The case is stated in the opinion of the Court.
MR. JUSTICE McKENNA delivered the opinion of the Court.
This is an action for damages, which was brought by Conway
Robinson against the District of Columbia for certain alleged
trespasses on his land called the "Vineyard." The trespasses
consisted in breaking and entering his close, and digging a trench
386 feet long, 33 feet wide, and 14 feet deep, and carrying away
4,683 cubic yards of gravel. The grounds of action were presented
in several counts. The District pleaded the general issue and the
statute of limitations. The plaintiff joined issue on the first
plea, and demurred to the second. No disposition was made of the
demurrer until February 18, 1884, when the death of the plaintiff
was suggested.
On the 29th of October, 1886, the defendants in error,
executors
Page 180 U. S. 94
of Conway Robinson, filed an amended declaration presenting the
cause of action in three counts. The first alleged the taking of
the gravel from Harewood Road; the second, its taking and using
upon other roads; the third, the breaking and entering the close;
the fourth, the breaking and entering the close and the excavation
of a trench, thereby separating parts of the close from other parts
and impairing its value as suburban property.

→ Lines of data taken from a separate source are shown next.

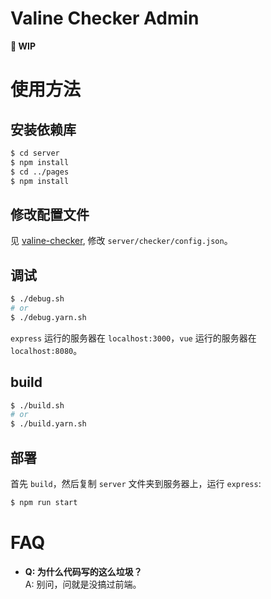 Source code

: # Valine Checker Admin
**🚧 WIP**

# 使用方法
## 安装依赖库
```bash
$ cd server
$ npm install
$ cd ../pages
$ npm install
```
## 修改配置文件
见 [valine-checker](https://github.com/Sheey11/valine-checker#%E4%BD%BF%E7%94%A8%E6%96%B9%E6%B3%95), 修改 `server/checker/config.json`。
## 调试
```bash
$ ./debug.sh
# or
$ ./debug.yarn.sh
```
`express` 运行的服务器在 `localhost:3000`，`vue` 运行的服务器在 `localhost:8080`。  

## build
```bash
$ ./build.sh
# or
$ ./build.yarn.sh
```

## 部署
首先 `build`，然后复制 `server` 文件夹到服务器上，运行 `express`:
```bash
$ npm run start
```


# FAQ
- **Q: 为什么代码写的这么垃圾？**  
  A: 别问，问就是没搞过前端。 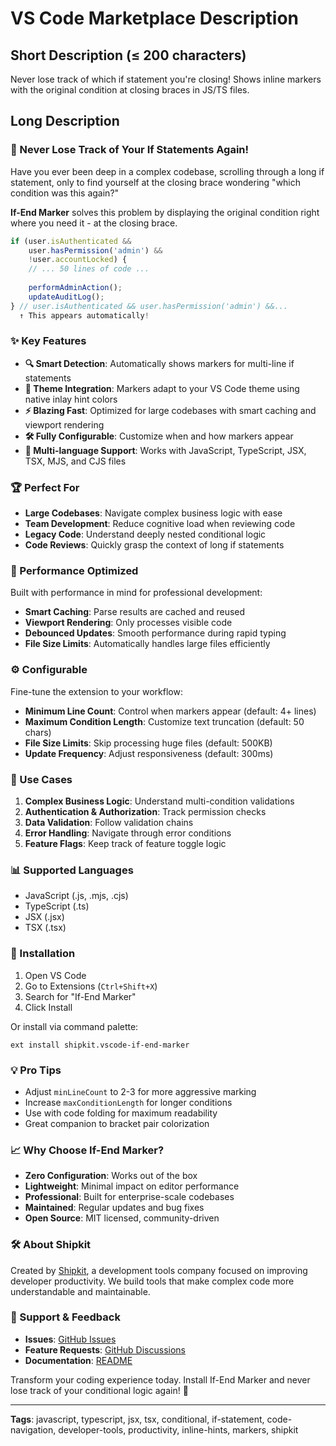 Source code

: # VS Code Marketplace Description

## Short Description (≤ 200 characters)
Never lose track of which if statement you're closing! Shows inline markers with the original condition at closing braces in JS/TS files.

## Long Description

### 🎯 Never Lose Track of Your If Statements Again!

Have you ever been deep in a complex codebase, scrolling through a long if statement, only to find yourself at the closing brace wondering "which condition was this again?" 

**If-End Marker** solves this problem by displaying the original condition right where you need it - at the closing brace.

```javascript
if (user.isAuthenticated && 
    user.hasPermission('admin') && 
    !user.accountLocked) {
    // ... 50 lines of code ...
    
    performAdminAction();
    updateAuditLog();
} // user.isAuthenticated && user.hasPermission('admin') &&...
  ↑ This appears automatically!
```

### ✨ Key Features

- **🔍 Smart Detection**: Automatically shows markers for multi-line if statements
- **🎨 Theme Integration**: Markers adapt to your VS Code theme using native inlay hint colors
- **⚡ Blazing Fast**: Optimized for large codebases with smart caching and viewport rendering
- **🛠️ Fully Configurable**: Customize when and how markers appear
- **📝 Multi-language Support**: Works with JavaScript, TypeScript, JSX, TSX, MJS, and CJS files

### 🏆 Perfect For

- **Large Codebases**: Navigate complex business logic with ease
- **Team Development**: Reduce cognitive load when reviewing code
- **Legacy Code**: Understand deeply nested conditional logic
- **Code Reviews**: Quickly grasp the context of long if statements

### 🚀 Performance Optimized

Built with performance in mind for professional development:
- **Smart Caching**: Parse results are cached and reused
- **Viewport Rendering**: Only processes visible code
- **Debounced Updates**: Smooth performance during rapid typing
- **File Size Limits**: Automatically handles large files efficiently

### ⚙️ Configurable

Fine-tune the extension to your workflow:
- **Minimum Line Count**: Control when markers appear (default: 4+ lines)
- **Maximum Condition Length**: Customize text truncation (default: 50 chars)
- **File Size Limits**: Skip processing huge files (default: 500KB)
- **Update Frequency**: Adjust responsiveness (default: 300ms)

### 🎯 Use Cases

1. **Complex Business Logic**: Understand multi-condition validations
2. **Authentication & Authorization**: Track permission checks
3. **Data Validation**: Follow validation chains
4. **Error Handling**: Navigate through error conditions
5. **Feature Flags**: Keep track of feature toggle logic

### 📊 Supported Languages

- JavaScript (.js, .mjs, .cjs)
- TypeScript (.ts)
- JSX (.jsx) 
- TSX (.tsx)

### 🔧 Installation

1. Open VS Code
2. Go to Extensions (`Ctrl+Shift+X`)
3. Search for "If-End Marker"
4. Click Install

Or install via command palette:
```
ext install shipkit.vscode-if-end-marker
```

### 💡 Pro Tips

- Adjust `minLineCount` to 2-3 for more aggressive marking
- Increase `maxConditionLength` for longer conditions
- Use with code folding for maximum readability
- Great companion to bracket pair colorization

### 📈 Why Choose If-End Marker?

- **Zero Configuration**: Works out of the box
- **Lightweight**: Minimal impact on editor performance
- **Professional**: Built for enterprise-scale codebases
- **Maintained**: Regular updates and bug fixes
- **Open Source**: MIT licensed, community-driven

### 🛠️ About Shipkit

Created by [Shipkit](https://shipkit.io), a development tools company focused on improving developer productivity. We build tools that make complex code more understandable and maintainable.

### 🤝 Support & Feedback

- **Issues**: [GitHub Issues](https://github.com/lacymorrow/vscode-if-end-marker/issues)
- **Feature Requests**: [GitHub Discussions](https://github.com/lacymorrow/vscode-if-end-marker/discussions)
- **Documentation**: [README](https://github.com/lacymorrow/vscode-if-end-marker#readme)

Transform your coding experience today. Install If-End Marker and never lose track of your conditional logic again! 🚀

---

**Tags**: javascript, typescript, jsx, tsx, conditional, if-statement, code-navigation, developer-tools, productivity, inline-hints, markers, shipkit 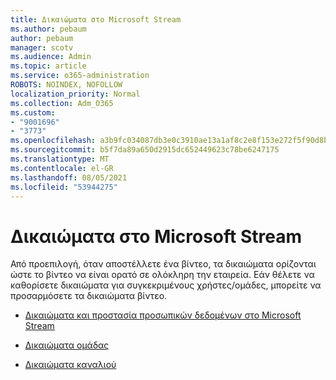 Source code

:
 ```yaml
---
title: Δικαιώματα στο Microsoft Stream
ms.author: pebaum
author: pebaum
manager: scotv
ms.audience: Admin
ms.topic: article
ms.service: o365-administration
ROBOTS: NOINDEX, NOFOLLOW
localization_priority: Normal
ms.collection: Adm_O365
ms.custom:
- "9001696"
- "3773"
ms.openlocfilehash: a3b9fc034087db3e0c3910ae13a1af8c2e8f153e272f5f90d8b2efcc6afb8dbe
ms.sourcegitcommit: b5f7da89a650d2915dc652449623c78be6247175
ms.translationtype: MT
ms.contentlocale: el-GR
ms.lasthandoff: 08/05/2021
ms.locfileid: "53944275"
---
```

# <a name="permissions-in-microsoft-stream"></a>Δικαιώματα στο Microsoft Stream

Από προεπιλογή, όταν αποστέλλετε ένα βίντεο, τα δικαιώματα ορίζονται ώστε το βίντεο να είναι ορατό σε ολόκληρη την εταιρεία. Εάν θέλετε να καθορίσετε δικαιώματα για συγκεκριμένους χρήστες/ομάδες, μπορείτε να προσαρμόσετε τα δικαιώματα βίντεο.

- [Δικαιώματα και προστασία προσωπικών δεδομένων στο Microsoft Stream](https://docs.microsoft.com/stream/portal-permissions)

- [Δικαιώματα ομάδας](https://docs.microsoft.com/stream/portal-permissions#group-permissions)

- [Δικαιώματα καναλιού](https://docs.microsoft.com/stream/portal-permissions#channel-permissions)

On December 30, 1896, the District pleaded the general issue to
the amended declaration. Issue was joined on the plea.
Subsequently, by leave of the court, the District filed additional
pleas. First, the statute of limitations of three years; second,
liberum tenementum; third, that the trespasses complained
of consisted in the excavation and removal of gravel and soil from
within the lines of a public highway known as Harewood Road. Upon
motion, the first plea was stricken out and a demurrer was
sustained to the second. The case was tried on the general issue
and the third plea.
A verdict was rendered for the plaintiffs (defendants in error)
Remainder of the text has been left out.